Start of Block

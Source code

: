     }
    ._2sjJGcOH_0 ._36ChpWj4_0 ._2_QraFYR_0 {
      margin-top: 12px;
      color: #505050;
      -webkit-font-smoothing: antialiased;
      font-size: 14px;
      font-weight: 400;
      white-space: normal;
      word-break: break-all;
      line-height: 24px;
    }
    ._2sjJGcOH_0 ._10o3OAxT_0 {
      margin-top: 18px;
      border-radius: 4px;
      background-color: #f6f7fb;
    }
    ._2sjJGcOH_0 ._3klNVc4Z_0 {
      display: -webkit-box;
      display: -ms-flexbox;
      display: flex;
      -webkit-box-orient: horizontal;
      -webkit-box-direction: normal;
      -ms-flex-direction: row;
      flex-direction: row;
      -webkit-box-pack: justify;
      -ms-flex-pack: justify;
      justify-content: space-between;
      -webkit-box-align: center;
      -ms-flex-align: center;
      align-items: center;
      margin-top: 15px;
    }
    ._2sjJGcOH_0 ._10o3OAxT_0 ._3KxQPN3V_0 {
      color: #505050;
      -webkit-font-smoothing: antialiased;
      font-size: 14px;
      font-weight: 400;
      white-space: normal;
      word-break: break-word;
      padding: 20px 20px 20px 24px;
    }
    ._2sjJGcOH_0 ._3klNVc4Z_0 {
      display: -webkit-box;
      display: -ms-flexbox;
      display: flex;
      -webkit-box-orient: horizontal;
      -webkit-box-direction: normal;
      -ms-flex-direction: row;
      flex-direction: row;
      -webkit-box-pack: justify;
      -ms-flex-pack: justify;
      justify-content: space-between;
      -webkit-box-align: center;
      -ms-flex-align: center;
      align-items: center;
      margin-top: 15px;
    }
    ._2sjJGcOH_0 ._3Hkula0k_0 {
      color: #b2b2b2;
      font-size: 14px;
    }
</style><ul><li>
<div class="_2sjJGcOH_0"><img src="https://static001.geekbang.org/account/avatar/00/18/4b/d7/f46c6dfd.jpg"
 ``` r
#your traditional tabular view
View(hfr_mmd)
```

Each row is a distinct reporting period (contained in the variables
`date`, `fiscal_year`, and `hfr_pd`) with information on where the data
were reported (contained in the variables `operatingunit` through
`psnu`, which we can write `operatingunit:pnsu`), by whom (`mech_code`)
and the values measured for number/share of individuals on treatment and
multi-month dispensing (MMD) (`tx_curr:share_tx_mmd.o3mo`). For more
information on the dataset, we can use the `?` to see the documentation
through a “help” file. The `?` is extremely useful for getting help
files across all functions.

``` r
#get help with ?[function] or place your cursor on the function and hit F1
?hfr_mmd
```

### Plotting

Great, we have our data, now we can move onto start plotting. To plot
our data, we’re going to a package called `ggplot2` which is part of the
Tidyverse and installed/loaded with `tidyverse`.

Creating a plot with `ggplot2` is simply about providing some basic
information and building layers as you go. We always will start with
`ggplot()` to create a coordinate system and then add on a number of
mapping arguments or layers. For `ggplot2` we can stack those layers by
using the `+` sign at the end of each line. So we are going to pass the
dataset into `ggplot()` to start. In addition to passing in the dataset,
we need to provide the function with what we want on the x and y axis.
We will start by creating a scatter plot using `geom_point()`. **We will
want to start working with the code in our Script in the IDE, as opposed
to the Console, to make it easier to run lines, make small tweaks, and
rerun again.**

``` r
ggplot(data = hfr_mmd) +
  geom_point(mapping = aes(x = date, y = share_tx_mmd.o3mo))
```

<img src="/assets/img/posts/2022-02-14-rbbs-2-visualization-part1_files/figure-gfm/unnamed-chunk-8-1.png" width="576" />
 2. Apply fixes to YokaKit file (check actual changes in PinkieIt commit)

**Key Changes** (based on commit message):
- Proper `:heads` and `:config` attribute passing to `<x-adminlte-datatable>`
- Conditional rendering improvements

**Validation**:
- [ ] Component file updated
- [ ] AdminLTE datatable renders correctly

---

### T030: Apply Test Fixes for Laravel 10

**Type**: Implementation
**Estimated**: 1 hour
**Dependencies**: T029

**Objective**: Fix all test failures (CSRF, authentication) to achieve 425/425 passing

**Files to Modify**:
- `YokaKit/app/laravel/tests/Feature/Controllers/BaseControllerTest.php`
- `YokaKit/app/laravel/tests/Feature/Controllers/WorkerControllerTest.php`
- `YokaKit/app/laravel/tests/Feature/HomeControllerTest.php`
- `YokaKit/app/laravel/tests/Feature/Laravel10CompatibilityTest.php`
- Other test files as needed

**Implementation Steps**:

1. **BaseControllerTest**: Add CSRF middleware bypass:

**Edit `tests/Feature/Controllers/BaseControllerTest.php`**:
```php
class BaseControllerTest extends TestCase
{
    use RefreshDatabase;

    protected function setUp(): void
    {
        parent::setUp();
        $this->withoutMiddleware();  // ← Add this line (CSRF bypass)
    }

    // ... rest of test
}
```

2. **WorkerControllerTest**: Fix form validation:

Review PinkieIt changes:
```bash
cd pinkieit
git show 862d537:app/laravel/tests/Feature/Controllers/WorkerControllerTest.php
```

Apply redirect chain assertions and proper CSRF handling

End of Block

An exact copy of every record above is needed. Write it out word for word.

ANSWER TO THIS EXERCISE:
Source code

:     }
    ._2sjJGcOH_0 ._36ChpWj4_0 ._2_QraFYR_0 {
      margin-top: 12px;
      color: #505050;
      -webkit-font-smoothing: antialiased;
      font-size: 14px;
      font-weight: 400;
      white-space: normal;
      word-break: break-all;
      line-height: 24px;
    }
    ._2sjJGcOH_0 ._10o3OAxT_0 {
      margin-top: 18px;
      border-radius: 4px;
      background-color: #f6f7fb;
    }
    ._2sjJGcOH_0 ._3klNVc4Z_0 {
      display: -webkit-box;
      display: -ms-flexbox;
      display: flex;
      -webkit-box-orient: horizontal;
      -webkit-box-direction: normal;
      -ms-flex-direction: row;
      flex-direction: row;
      -webkit-box-pack: justify;
      -ms-flex-pack: justify;
      justify-content: space-between;
      -webkit-box-align: center;
      -ms-flex-align: center;
      align-items: center;
      margin-top: 15px;
    }
    ._2sjJGcOH_0 ._10o3OAxT_0 ._3KxQPN3V_0 {
      color: #505050;
      -webkit-font-smoothing: antialiased;
      font-size: 14px;
      font-weight: 400;
      white-space: normal;
      word-break: break-word;
      padding: 20px 20px 20px 24px;
    }
    ._2sjJGcOH_0 ._3klNVc4Z_0 {
      display: -webkit-box;
      display: -ms-flexbox;
      display: flex;
      -webkit-box-orient: horizontal;
      -webkit-box-direction: normal;
      -ms-flex-direction: row;
      flex-direction: row;
      -webkit-box-pack: justify;
      -ms-flex-pack: justify;
      justify-content: space-between;
      -webkit-box-align: center;
      -ms-flex-align: center;
      align-items: center;
      margin-top: 15px;
    }
    ._2sjJGcOH_0 ._3Hkula0k_0 {
      color: #b2b2b2;
      font-size: 14px;
    }
</style><ul><li>
<div class="_2sjJGcOH_0"><img src="https://static001.geekbang.org/account/avatar/00/18/4b/d7/f46c6dfd.jpg"
 ``` r
#your traditional tabular view
View(hfr_mmd)
```

Each row is a distinct reporting period (contained in the variables
`date`, `fiscal_year`, and `hfr_pd`) with information on where the data
were reported (contained in the variables `operatingunit` through
`psnu`, which we can write `operatingunit:pnsu`), by whom (`mech_code`)
and the values measured for number/share of individuals on treatment and
multi-month dispensing (MMD) (`tx_curr:share_tx_mmd.o3mo`). For more
information on the dataset, we can use the `?` to see the documentation
through a “help” file. The `?` is extremely useful for getting help
files across all functions.

``` r
#get help with ?[function] or place your cursor on the function and hit F1
?hfr_mmd
```

### Plotting

Great, we have our data, now we can move onto start plotting. To plot
our data, we’re going to a package called `ggplot2` which is part of the
Tidyverse and installed/loaded with `tidyverse`.

Creating a plot with `ggplot2` is simply about providing some basic
information and building layers as you go. We always will start with
`ggplot()` to create a coordinate system and then add on a number of
mapping arguments or layers. For `ggplot2` we can stack those layers by
using the `+` sign at the end of each line. So we are going to pass the
dataset into `ggplot()` to start. In addition to passing in the dataset,
we need to provide the function with what we want on the x and y axis.
We will start by creating a scatter plot using `geom_point()`. **We will
want to start working with the code in our Script in the IDE, as opposed
to the Console, to make it easier to run lines, make small tweaks, and
rerun again.**

``` r
ggplot(data = hfr_mmd) +
  geom_point(mapping = aes(x = date, y = share_tx_mmd.o3mo))
```

<img src="/assets/img/posts/2022-02-14-rbbs-2-visualization-part1_files/figure-gfm/unnamed-chunk-8-1.png" width="576" />
 2. Apply fixes to YokaKit file (check actual changes in PinkieIt commit)

**Key Changes** (based on commit message):
- Proper `:heads` and `:config` attribute passing to `<x-adminlte-datatable>`
- Conditional rendering improvements

**Validation**:
- [ ] Component file updated
- [ ] AdminLTE datatable renders correctly

---

### T030: Apply Test Fixes for Laravel 10

**Type**: Implementation
**Estimated**: 1 hour
**Dependencies**: T029

**Objective**: Fix all test failures (CSRF, authentication) to achieve 425/425 passing

**Files to Modify**:
- `YokaKit/app/laravel/tests/Feature/Controllers/BaseControllerTest.php`
- `YokaKit/app/laravel/tests/Feature/Controllers/WorkerControllerTest.php`
- `YokaKit/app/laravel/tests/Feature/HomeControllerTest.php`
- `YokaKit/app/laravel/tests/Feature/Laravel10CompatibilityTest.php`
- Other test files as needed

**Implementation Steps**:

1. **BaseControllerTest**: Add CSRF middleware bypass:

**Edit `tests/Feature/Controllers/BaseControllerTest.php`**:
```php
class BaseControllerTest extends TestCase
{
    use RefreshDatabase;

    protected function setUp(): void
    {
        parent::setUp();
        $this->withoutMiddleware();  // ← Add this line (CSRF bypass)
    }

    // ... rest of test
}
```

2. **WorkerControllerTest**: Fix form validation:

Review PinkieIt changes:
```bash
cd pinkieit
git show 862d537:app/laravel/tests/Feature/Controllers/WorkerControllerTest.php
```

Apply redirect chain assertions and proper CSRF handling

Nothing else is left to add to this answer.